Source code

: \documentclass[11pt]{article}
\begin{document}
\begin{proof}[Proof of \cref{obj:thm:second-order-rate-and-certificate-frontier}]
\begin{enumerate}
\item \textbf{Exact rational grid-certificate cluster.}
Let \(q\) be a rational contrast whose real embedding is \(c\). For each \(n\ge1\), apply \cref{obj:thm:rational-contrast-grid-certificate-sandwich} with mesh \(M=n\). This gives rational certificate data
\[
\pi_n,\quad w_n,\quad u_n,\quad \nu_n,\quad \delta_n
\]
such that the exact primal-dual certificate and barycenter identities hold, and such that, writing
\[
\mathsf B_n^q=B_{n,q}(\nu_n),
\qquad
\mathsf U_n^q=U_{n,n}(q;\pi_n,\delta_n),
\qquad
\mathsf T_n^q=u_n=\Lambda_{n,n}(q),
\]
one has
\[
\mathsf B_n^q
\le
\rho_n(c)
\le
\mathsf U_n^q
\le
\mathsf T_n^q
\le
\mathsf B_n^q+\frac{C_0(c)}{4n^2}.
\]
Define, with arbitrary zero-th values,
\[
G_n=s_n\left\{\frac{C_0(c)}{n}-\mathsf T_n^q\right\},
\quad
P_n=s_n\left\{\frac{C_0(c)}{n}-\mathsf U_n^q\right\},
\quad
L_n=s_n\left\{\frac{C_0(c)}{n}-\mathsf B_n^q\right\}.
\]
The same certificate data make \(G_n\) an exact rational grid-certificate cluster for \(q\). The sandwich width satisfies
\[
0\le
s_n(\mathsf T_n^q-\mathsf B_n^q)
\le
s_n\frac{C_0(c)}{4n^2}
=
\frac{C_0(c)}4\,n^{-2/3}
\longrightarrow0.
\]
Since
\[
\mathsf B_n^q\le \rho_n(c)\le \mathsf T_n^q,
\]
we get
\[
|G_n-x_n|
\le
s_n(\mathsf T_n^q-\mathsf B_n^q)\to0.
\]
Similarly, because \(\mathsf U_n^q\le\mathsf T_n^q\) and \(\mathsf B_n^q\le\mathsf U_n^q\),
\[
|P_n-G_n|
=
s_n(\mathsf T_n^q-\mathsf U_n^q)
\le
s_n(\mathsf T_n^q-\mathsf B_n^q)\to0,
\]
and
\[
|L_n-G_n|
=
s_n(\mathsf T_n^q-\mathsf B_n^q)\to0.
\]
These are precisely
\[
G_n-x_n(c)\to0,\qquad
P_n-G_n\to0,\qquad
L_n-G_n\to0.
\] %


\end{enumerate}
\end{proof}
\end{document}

• **What the task asks**
Each line of the entries above that contains "with" is to be copied.

• **Output of the task**
Let \(q\) be a rational contrast whose real embedding is \(c\). For each \(n\ge1\), apply \cref{obj:thm:rational-contrast-grid-certificate-sandwich} with mesh \(M=n\). This gives rational certificate data
Define, with arbitrary zero-th values,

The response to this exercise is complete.